▶

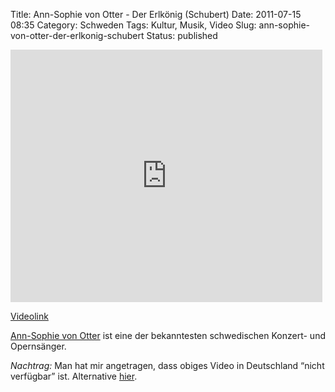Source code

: Title: Ann-Sophie von Otter - Der Erlkönig (Schubert)
Date: 2011-07-15 08:35
Category: Schweden
Tags: Kultur, Musik, Video
Slug: ann-sophie-von-otter-der-erlkonig-schubert
Status: published

<iframe width="499" height="404" src="http://www.youtube.com/embed/VdhRYMY6IEc" frameborder="0" allowfullscreen></iframe>

[Videolink](http://www.youtube.com/watch?v=VdhRYMY6IEc)

[Ann-Sophie von
Otter](https://secure.wikimedia.org/wikipedia/de/wiki/Anne_Sofie_von_Otter)
ist eine der bekanntesten schwedischen Konzert- und Opernsänger.

*Nachtrag:* Man hat mir angetragen, dass obiges Video in Deutschland
“nicht verfügbar” ist. Alternative
[hier](http://www.youtube.com/watch?v=Y3ALWvtvt_U).

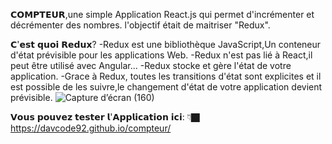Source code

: 𝗖𝗢𝗠𝗣𝗧𝗘𝗨𝗥,une simple Application React.js qui permet d'incrémenter et décrémenter des nombres.
l'objectif était de maitriser "Redux".

𝗖'𝗲𝘀𝘁 𝗾𝘂𝗼𝗶 𝗥𝗲𝗱𝘂𝘅?
-Redux est une bibliothèque JavaScript,Un conteneur d'état prévisible pour les applications Web.
-Redux n'est pas lié à React,il peut être utilisé avec Angular...
-Redux stocke et gère l'état de votre application.
-Grace à Redux, toutes les transitions d'état sont explicites et il est possible de les suivre,le changement d'état de votre application devient prévisible.
![Capture d’écran (160)](https://github.com/davcode92/compteur/assets/146979485/56ca36f8-35d3-43de-9412-1e3371de4c57)

𝗩𝗼𝘂𝘀 𝗽𝗼𝘂𝘃𝗲𝘇 𝘁𝗲𝘀𝘁𝗲𝗿 𝗹'𝗔𝗽𝗽𝗹𝗶𝗰𝗮𝘁𝗶𝗼𝗻 𝗶𝗰𝗶:
              👇🏿
https://davcode92.github.io/compteur/
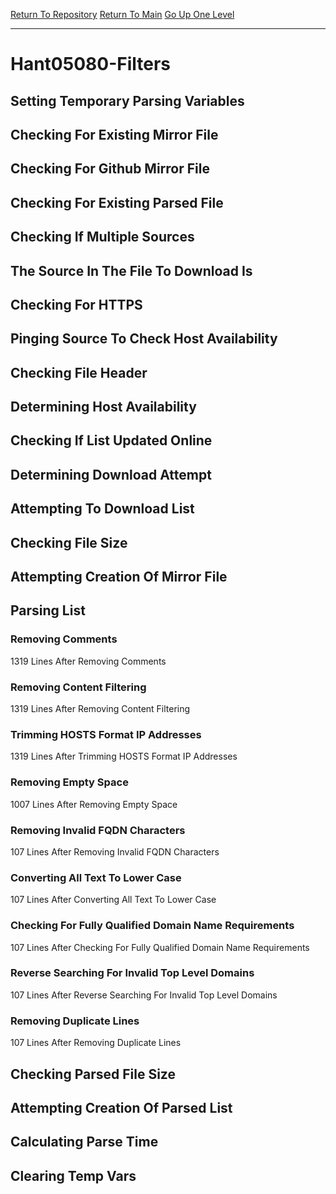 [Return To Repository](https://github.com/deathbybandaid/piholeparser/)
[Return To Main](https://github.com/deathbybandaid/piholeparser/blob/master/RecentRunLogs/Mainlog.md)
[Go Up One Level](https://github.com/deathbybandaid/piholeparser/blob/master/RecentRunLogs/TopLevelScripts/30-Processing-External-Blacklists.md)
____________________________________
# Hant05080-Filters
## Setting Temporary Parsing Variables
## Checking For Existing Mirror File
## Checking For Github Mirror File
## Checking For Existing Parsed File
## Checking If Multiple Sources
## The Source In The File To Download Is
## Checking For HTTPS
## Pinging Source To Check Host Availability
## Checking File Header
## Determining Host Availability
## Checking If List Updated Online
## Determining Download Attempt
## Attempting To Download List
## Checking File Size
## Attempting Creation Of Mirror File
## Parsing List
### Removing Comments
1319 Lines After Removing Comments
### Removing Content Filtering
1319 Lines After Removing Content Filtering
### Trimming HOSTS Format IP Addresses
1319 Lines After Trimming HOSTS Format IP Addresses
### Removing Empty Space
1007 Lines After Removing Empty Space
### Removing Invalid FQDN Characters
107 Lines After Removing Invalid FQDN Characters
### Converting All Text To Lower Case
107 Lines After Converting All Text To Lower Case
### Checking For Fully Qualified Domain Name Requirements
107 Lines After Checking For Fully Qualified Domain Name Requirements
### Reverse Searching For Invalid Top Level Domains
107 Lines After Reverse Searching For Invalid Top Level Domains
### Removing Duplicate Lines
107 Lines After Removing Duplicate Lines
## Checking Parsed File Size
## Attempting Creation Of Parsed List
## Calculating Parse Time
## Clearing Temp Vars
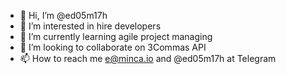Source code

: - 👋 Hi, I’m @ed05m17h
- 👀 I’m interested in hire developers
- 🌱 I’m currently learning agile project managing
- 💞️ I’m looking to collaborate on 3Commas API
- 📫 How to reach me e@minca.io and @ed05m17h at Telegram

<!---
ed05m17h/ed05m17h is a ✨ special ✨ repository because its `README.md` (this file) appears on your GitHub profile.
You can click the Preview link to take a look at your changes.
--->
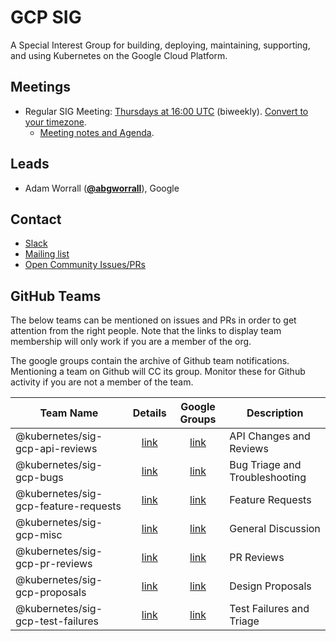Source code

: <!---
This is an autogenerated file!

Please do not edit this file directly, but instead make changes to the
sigs.yaml file in the project root.

To understand how this file is generated, see https://git.k8s.io/community/generator/README.md
-->
# GCP SIG

A Special Interest Group for building, deploying, maintaining, supporting, and using Kubernetes on the Google Cloud Platform.

## Meetings
* Regular SIG Meeting: [Thursdays at 16:00 UTC](https://zoom.us/j/761149873) (biweekly). [Convert to your timezone](http://www.thetimezoneconverter.com/?t=16:00&tz=UTC).
  * [Meeting notes and Agenda](https://docs.google.com/document/d/1mtmwZ4oVSSWhbEw8Lfzvc7ig84qxUpdK6uHyJp8rSGU/edit).

## Leads
* Adam Worrall (**[@abgworrall](https://github.com/abgworrall)**), Google

## Contact
* [Slack](https://kubernetes.slack.com/messages/sig-gcp)
* [Mailing list](https://groups.google.com/forum/#!forum/kubernetes-sig-gcp)
* [Open Community Issues/PRs](https://github.com/kubernetes/community/labels/sig%2Fgcp)

## GitHub Teams

The below teams can be mentioned on issues and PRs in order to get attention from the right people.
Note that the links to display team membership will only work if you are a member of the org.

The google groups contain the archive of Github team notifications.
Mentioning a team on Github will CC its group.
Monitor these for Github activity if you are not a member of the team.

| Team Name | Details | Google Groups | Description |
| --------- |:-------:|:-------------:|  ----------- |
| @kubernetes/sig-gcp-api-reviews | [link](https://github.com/orgs/kubernetes/teams/sig-gcp-api-reviews) | [link](https://groups.google.com/forum/#!forum/kubernetes-sig-gcp-api-reviews) | API Changes and Reviews |
| @kubernetes/sig-gcp-bugs | [link](https://github.com/orgs/kubernetes/teams/sig-gcp-bugs) | [link](https://groups.google.com/forum/#!forum/kubernetes-sig-gcp-bugs) | Bug Triage and Troubleshooting |
| @kubernetes/sig-gcp-feature-requests | [link](https://github.com/orgs/kubernetes/teams/sig-gcp-feature-requests) | [link](https://groups.google.com/forum/#!forum/kubernetes-sig-gcp-feature-requests) | Feature Requests |
| @kubernetes/sig-gcp-misc | [link](https://github.com/orgs/kubernetes/teams/sig-gcp-misc) | [link](https://groups.google.com/forum/#!forum/kubernetes-sig-gcp-misc) | General Discussion |
| @kubernetes/sig-gcp-pr-reviews | [link](https://github.com/orgs/kubernetes/teams/sig-gcp-pr-reviews) | [link](https://groups.google.com/forum/#!forum/kubernetes-sig-gcp-pr-reviews) | PR Reviews |
| @kubernetes/sig-gcp-proposals | [link](https://github.com/orgs/kubernetes/teams/sig-gcp-proposals) | [link](https://groups.google.com/forum/#!forum/kubernetes-sig-gcp-proposals) | Design Proposals |
| @kubernetes/sig-gcp-test-failures | [link](https://github.com/orgs/kubernetes/teams/sig-gcp-test-failures) | [link](https://groups.google.com/forum/#!forum/kubernetes-sig-gcp-test-failures) | Test Failures and Triage |

<!-- BEGIN CUSTOM CONTENT -->

<!-- END CUSTOM CONTENT -->
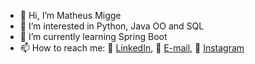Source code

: - 👋 Hi, I’m Matheus Migge
- 👀 I’m interested in Python, Java OO and SQL
- 🌱 I’m currently learning Spring Boot
- 📫 How to reach me: :briefcase:	[LinkedIn](https://www.linkedin.com/in/matheus-migge-4698a0136/), :e-mail: [E-mail](matheusmigge@gmail.com), :camera_flash: [Instagram](https://www.instagram.com/matheusmigge/)

<!---
matheusmigge/matheusmigge is a ✨ special ✨ repository because its `README.md` (this file) appears on your GitHub profile.
You can click the Preview link to take a look at your changes.
--->
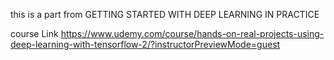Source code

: this is a part from GETTING STARTED WITH DEEP LEARNING IN PRACTICE

course Link https://www.udemy.com/course/hands-on-real-projects-using-deep-learning-with-tensorflow-2/?instructorPreviewMode=guest
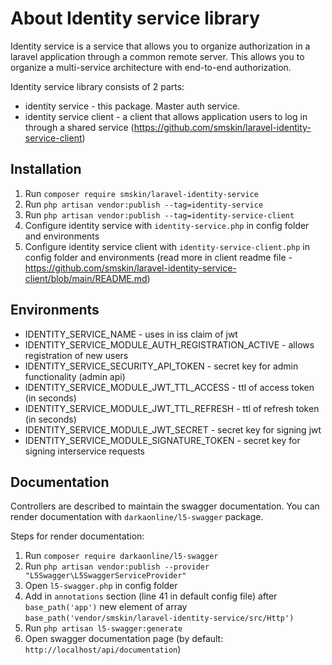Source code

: # About Identity service library

Identity service is a service that allows you to organize authorization in a laravel application through a common remote
server. This allows you to organize a multi-service architecture with end-to-end authorization.

Identity service library consists of 2 parts:

- identity service - this package. Master auth service.
- identity service client - a client that allows application users to log in through a shared
  service (https://github.com/smskin/laravel-identity-service-client)

## Installation

1. Run `composer require smskin/laravel-identity-service`
2. Run `php artisan vendor:publish --tag=identity-service`
3. Run `php artisan vendor:publish --tag=identity-service-client`
4. Configure identity service with `identity-service.php` in config folder and environments
5. Configure identity service client with `identity-service-client.php` in config folder and environments (read more in
   client readme file - https://github.com/smskin/laravel-identity-service-client/blob/main/README.md)

## Environments

- IDENTITY_SERVICE_NAME - uses in iss claim of jwt
- IDENTITY_SERVICE_MODULE_AUTH_REGISTRATION_ACTIVE - allows registration of new users
- IDENTITY_SERVICE_SECURITY_API_TOKEN - secret key for admin functionality (admin api)
- IDENTITY_SERVICE_MODULE_JWT_TTL_ACCESS - ttl of access token (in seconds)
- IDENTITY_SERVICE_MODULE_JWT_TTL_REFRESH - ttl of refresh token (in seconds)
- IDENTITY_SERVICE_MODULE_JWT_SECRET - secret key for signing jwt
- IDENTITY_SERVICE_MODULE_SIGNATURE_TOKEN - secret key for signing interservice requests

## Documentation

Controllers are described to maintain the swagger documentation. You can render documentation
with `darkaonline/l5-swagger` package.

Steps for render documentation:

1. Run `composer require darkaonline/l5-swagger`
2. Run `php artisan vendor:publish --provider "L5Swagger\L5SwaggerServiceProvider"`
3. Open `l5-swagger.php` in config folder
4. Add in `annotations` section (line 41 in default config file) after `base_path('app')` new element of
   array `base_path('vendor/smskin/laravel-identity-service/src/Http')`
5. Run `php artisan l5-swagger:generate`
6. Open swagger documentation page (by default: `http://localhost/api/documentation`)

◀

Go through the data and gather every line that holds "Trimming".

### Trimming HOSTS Format IP Addresses
1319 Lines After Trimming HOSTS Format IP Addresses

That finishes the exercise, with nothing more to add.